An exact transcription of the listing, without its images, is what the answer must contain.

******************************

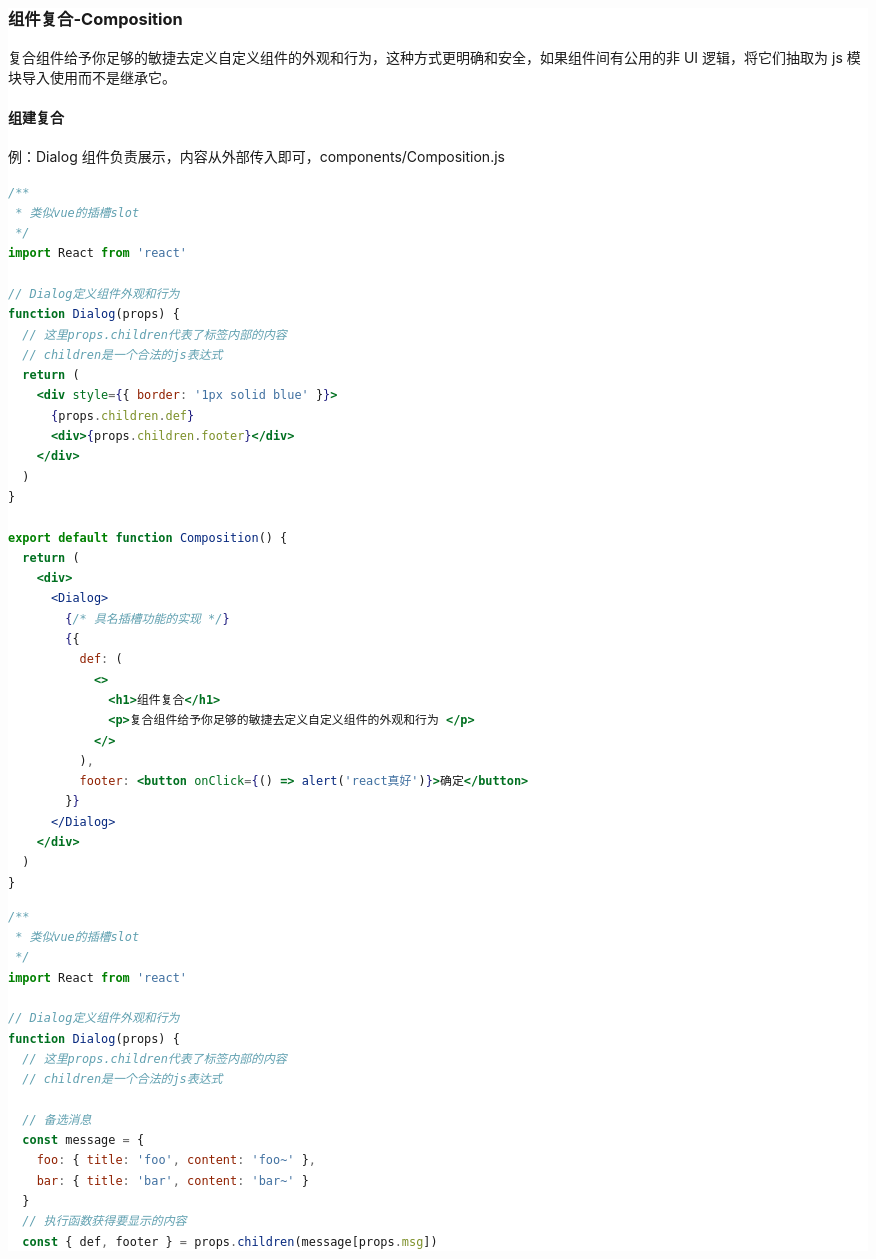 ### 组件复合-Composition

复合组件给予你足够的敏捷去定义自定义组件的外观和行为，这种方式更明确和安全，如果组件间有公用的非 UI 逻辑，将它们抽取为 js 模块导入使用而不是继承它。

#### 组建复合

例：Dialog 组件负责展示，内容从外部传入即可，components/Composition.js

```jsx
/**
 * 类似vue的插槽slot
 */
import React from 'react'

// Dialog定义组件外观和行为
function Dialog(props) {
  // 这里props.children代表了标签内部的内容
  // children是一个合法的js表达式
  return (
    <div style={{ border: '1px solid blue' }}>
      {props.children.def}
      <div>{props.children.footer}</div>
    </div>
  )
}

export default function Composition() {
  return (
    <div>
      <Dialog>
        {/* 具名插槽功能的实现 */}
        {{
          def: (
            <>
              <h1>组件复合</h1>
              <p>复合组件给予你足够的敏捷去定义自定义组件的外观和行为 </p>
            </>
          ),
          footer: <button onClick={() => alert('react真好')}>确定</button>
        }}
      </Dialog>
    </div>
  )
}
```

```jsx
/**
 * 类似vue的插槽slot
 */
import React from 'react'

// Dialog定义组件外观和行为
function Dialog(props) {
  // 这里props.children代表了标签内部的内容
  // children是一个合法的js表达式

  // 备选消息
  const message = {
    foo: { title: 'foo', content: 'foo~' },
    bar: { title: 'bar', content: 'bar~' }
  }
  // 执行函数获得要显示的内容
  const { def, footer } = props.children(message[props.msg])

```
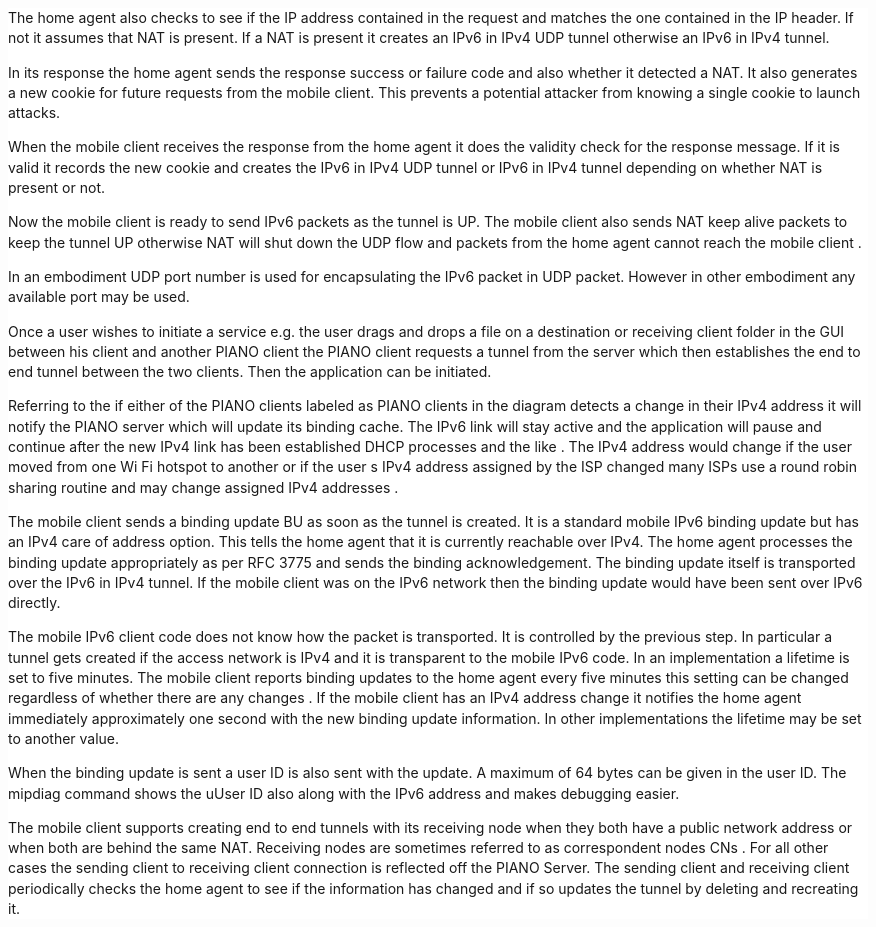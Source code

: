 The home agent also checks to see if the IP address contained in the request and matches the one contained in the IP header. If not it assumes that NAT is present. If a NAT is present it creates an IPv6 in IPv4 UDP tunnel otherwise an IPv6 in IPv4 tunnel.

In its response the home agent sends the response success or failure code and also whether it detected a NAT. It also generates a new cookie for future requests from the mobile client. This prevents a potential attacker from knowing a single cookie to launch attacks.

When the mobile client receives the response from the home agent it does the validity check for the response message. If it is valid it records the new cookie and creates the IPv6 in IPv4 UDP tunnel or IPv6 in IPv4 tunnel depending on whether NAT is present or not.

Now the mobile client is ready to send IPv6 packets as the tunnel is UP. The mobile client also sends NAT keep alive packets to keep the tunnel UP otherwise NAT will shut down the UDP flow and packets from the home agent cannot reach the mobile client .

In an embodiment UDP port number is used for encapsulating the IPv6 packet in UDP packet. However in other embodiment any available port may be used.

Once a user wishes to initiate a service e.g. the user drags and drops a file on a destination or receiving client folder in the GUI between his client and another PIANO client the PIANO client requests a tunnel from the server which then establishes the end to end tunnel between the two clients. Then the application can be initiated.

Referring to the if either of the PIANO clients labeled as PIANO clients in the diagram detects a change in their IPv4 address it will notify the PIANO server which will update its binding cache. The IPv6 link will stay active and the application will pause and continue after the new IPv4 link has been established DHCP processes and the like . The IPv4 address would change if the user moved from one Wi Fi hotspot to another or if the user s IPv4 address assigned by the ISP changed many ISPs use a round robin sharing routine and may change assigned IPv4 addresses .

The mobile client sends a binding update BU as soon as the tunnel is created. It is a standard mobile IPv6 binding update but has an IPv4 care of address option. This tells the home agent that it is currently reachable over IPv4. The home agent processes the binding update appropriately as per RFC 3775 and sends the binding acknowledgement. The binding update itself is transported over the IPv6 in IPv4 tunnel. If the mobile client was on the IPv6 network then the binding update would have been sent over IPv6 directly.

The mobile IPv6 client code does not know how the packet is transported. It is controlled by the previous step. In particular a tunnel gets created if the access network is IPv4 and it is transparent to the mobile IPv6 code. In an implementation a lifetime is set to five minutes. The mobile client reports binding updates to the home agent every five minutes this setting can be changed regardless of whether there are any changes . If the mobile client has an IPv4 address change it notifies the home agent immediately approximately one second with the new binding update information. In other implementations the lifetime may be set to another value.

When the binding update is sent a user ID is also sent with the update. A maximum of 64 bytes can be given in the user ID. The mipdiag command shows the uUser ID also along with the IPv6 address and makes debugging easier.

The mobile client supports creating end to end tunnels with its receiving node when they both have a public network address or when both are behind the same NAT. Receiving nodes are sometimes referred to as correspondent nodes CNs . For all other cases the sending client to receiving client connection is reflected off the PIANO Server. The sending client and receiving client periodically checks the home agent to see if the information has changed and if so updates the tunnel by deleting and recreating it.
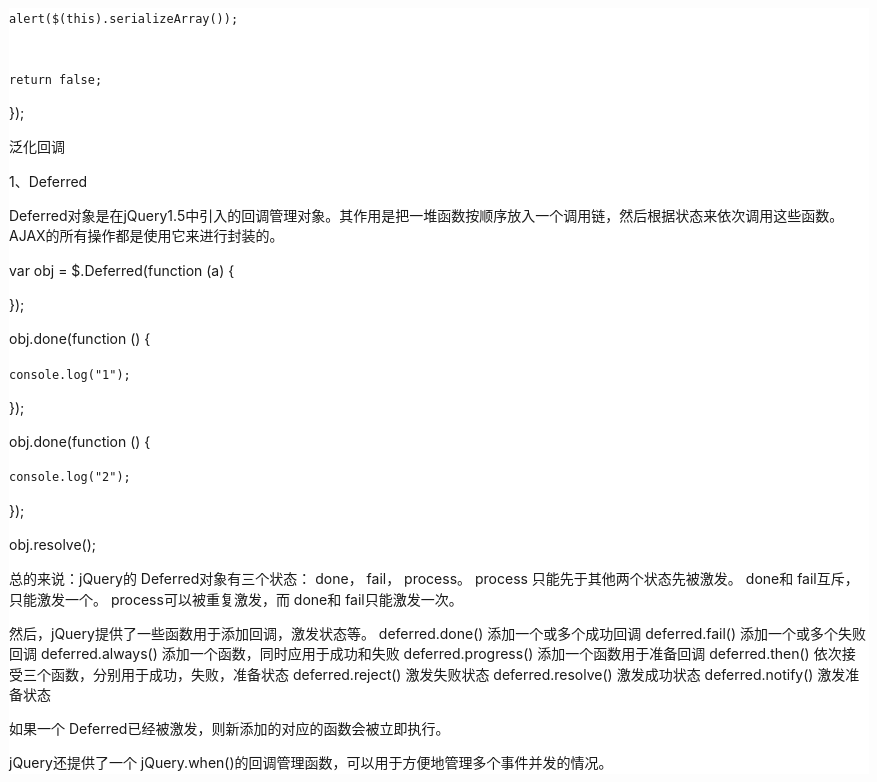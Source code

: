         
    alert($(this).serializeArray());

         
    return false;

         
});

        

泛化回调

1、Deferred

Deferred对象是在jQuery1.5中引入的回调管理对象。其作用是把一堆函数按顺序放入一个调用链，然后根据状态来依次调用这些函数。AJAX的所有操作都是使用它来进行封装的。

        
         
var obj = $.Deferred(function (a) {

         
         
});

         
obj.done(function () {

         
    console.log("1");

         
});

         
obj.done(function () {

         
    console.log("2");

         
});

         
obj.resolve();

        

总的来说：jQuery的 Deferred对象有三个状态： done， fail， process。
process 只能先于其他两个状态先被激发。
done和 fail互斥，只能激发一个。
process可以被重复激发，而 done和 fail只能激发一次。

然后，jQuery提供了一些函数用于添加回调，激发状态等。
deferred.done() 添加一个或多个成功回调
deferred.fail() 添加一个或多个失败回调
deferred.always() 添加一个函数，同时应用于成功和失败
deferred.progress() 添加一个函数用于准备回调
deferred.then() 依次接受三个函数，分别用于成功，失败，准备状态
deferred.reject() 激发失败状态
deferred.resolve() 激发成功状态
deferred.notify() 激发准备状态

如果一个 Deferred已经被激发，则新添加的对应的函数会被立即执行。

jQuery还提供了一个 jQuery.when()的回调管理函数，可以用于方便地管理多个事件并发的情况。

******************************

Written response:
 ### 组件复合-Composition

复合组件给予你足够的敏捷去定义自定义组件的外观和行为，这种方式更明确和安全，如果组件间有公用的非 UI 逻辑，将它们抽取为 js 模块导入使用而不是继承它。

#### 组建复合

例：Dialog 组件负责展示，内容从外部传入即可，components/Composition.js

```jsx
/**
 * 类似vue的插槽slot
 */
import React from 'react'

// Dialog定义组件外观和行为
function Dialog(props) {
  // 这里props.children代表了标签内部的内容
  // children是一个合法的js表达式
  return (
    <div style={{ border: '1px solid blue' }}>
      {props.children.def}
      <div>{props.children.footer}</div>
    </div>
  )
}

export default function Composition() {
  return (
    <div>
      <Dialog>
        {/* 具名插槽功能的实现 */}
        {{
          def: (
            <>
              <h1>组件复合</h1>
              <p>复合组件给予你足够的敏捷去定义自定义组件的外观和行为 </p>
            </>
          ),
          footer: <button onClick={() => alert('react真好')}>确定</button>
        }}
      </Dialog>
    </div>
  )
}
```

```jsx
/**
 * 类似vue的插槽slot
 */
import React from 'react'

// Dialog定义组件外观和行为
function Dialog(props) {
  // 这里props.children代表了标签内部的内容
  // children是一个合法的js表达式

  // 备选消息
  const message = {
    foo: { title: 'foo', content: 'foo~' },
    bar: { title: 'bar', content: 'bar~' }
  }
  // 执行函数获得要显示的内容
  const { def, footer } = props.children(message[props.msg])

```
Source code

: The home agent also checks to see if the IP address contained in the request and matches the one contained in the IP header. If not it assumes that NAT is present. If a NAT is present it creates an IPv6 in IPv4 UDP tunnel otherwise an IPv6 in IPv4 tunnel.

In its response the home agent sends the response success or failure code and also whether it detected a NAT. It also generates a new cookie for future requests from the mobile client. This prevents a potential attacker from knowing a single cookie to launch attacks.

When the mobile client receives the response from the home agent it does the validity check for the response message. If it is valid it records the new cookie and creates the IPv6 in IPv4 UDP tunnel or IPv6 in IPv4 tunnel depending on whether NAT is present or not.

Now the mobile client is ready to send IPv6 packets as the tunnel is UP. The mobile client also sends NAT keep alive packets to keep the tunnel UP otherwise NAT will shut down the UDP flow and packets from the home agent cannot reach the mobile client .

In an embodiment UDP port number is used for encapsulating the IPv6 packet in UDP packet. However in other embodiment any available port may be used.

Once a user wishes to initiate a service e.g. the user drags and drops a file on a destination or receiving client folder in the GUI between his client and another PIANO client the PIANO client requests a tunnel from the server which then establishes the end to end tunnel between the two clients. Then the application can be initiated.

Referring to the if either of the PIANO clients labeled as PIANO clients in the diagram detects a change in their IPv4 address it will notify the PIANO server which will update its binding cache. The IPv6 link will stay active and the application will pause and continue after the new IPv4 link has been established DHCP processes and the like . The IPv4 address would change if the user moved from one Wi Fi hotspot to another or if the user s IPv4 address assigned by the ISP changed many ISPs use a round robin sharing routine and may change assigned IPv4 addresses .

The mobile client sends a binding update BU as soon as the tunnel is created. It is a standard mobile IPv6 binding update but has an IPv4 care of address option. This tells the home agent that it is currently reachable over IPv4. The home agent processes the binding update appropriately as per RFC 3775 and sends the binding acknowledgement. The binding update itself is transported over the IPv6 in IPv4 tunnel. If the mobile client was on the IPv6 network then the binding update would have been sent over IPv6 directly.

The mobile IPv6 client code does not know how the packet is transported. It is controlled by the previous step. In particular a tunnel gets created if the access network is IPv4 and it is transparent to the mobile IPv6 code. In an implementation a lifetime is set to five minutes. The mobile client reports binding updates to the home agent every five minutes this setting can be changed regardless of whether there are any changes . If the mobile client has an IPv4 address change it notifies the home agent immediately approximately one second with the new binding update information. In other implementations the lifetime may be set to another value.

When the binding update is sent a user ID is also sent with the update. A maximum of 64 bytes can be given in the user ID. The mipdiag command shows the uUser ID also along with the IPv6 address and makes debugging easier.

The mobile client supports creating end to end tunnels with its receiving node when they both have a public network address or when both are behind the same NAT. Receiving nodes are sometimes referred to as correspondent nodes CNs . For all other cases the sending client to receiving client connection is reflected off the PIANO Server. The sending client and receiving client periodically checks the home agent to see if the information has changed and if so updates the tunnel by deleting and recreating it.
Source code

:         
    alert($(this).serializeArray());

         
    return false;

         
});

        

泛化回调

1、Deferred

Deferred对象是在jQuery1.5中引入的回调管理对象。其作用是把一堆函数按顺序放入一个调用链，然后根据状态来依次调用这些函数。AJAX的所有操作都是使用它来进行封装的。

        
         
var obj = $.Deferred(function (a) {

         
         
});

         
obj.done(function () {

         
    console.log("1");

         
});

         
obj.done(function () {

         
    console.log("2");

         
});

         
obj.resolve();

        

总的来说：jQuery的 Deferred对象有三个状态： done， fail， process。
process 只能先于其他两个状态先被激发。
done和 fail互斥，只能激发一个。
process可以被重复激发，而 done和 fail只能激发一次。

然后，jQuery提供了一些函数用于添加回调，激发状态等。
deferred.done() 添加一个或多个成功回调
deferred.fail() 添加一个或多个失败回调
deferred.always() 添加一个函数，同时应用于成功和失败
deferred.progress() 添加一个函数用于准备回调
deferred.then() 依次接受三个函数，分别用于成功，失败，准备状态
deferred.reject() 激发失败状态
deferred.resolve() 激发成功状态
deferred.notify() 激发准备状态

如果一个 Deferred已经被激发，则新添加的对应的函数会被立即执行。

jQuery还提供了一个 jQuery.when()的回调管理函数，可以用于方便地管理多个事件并发的情况。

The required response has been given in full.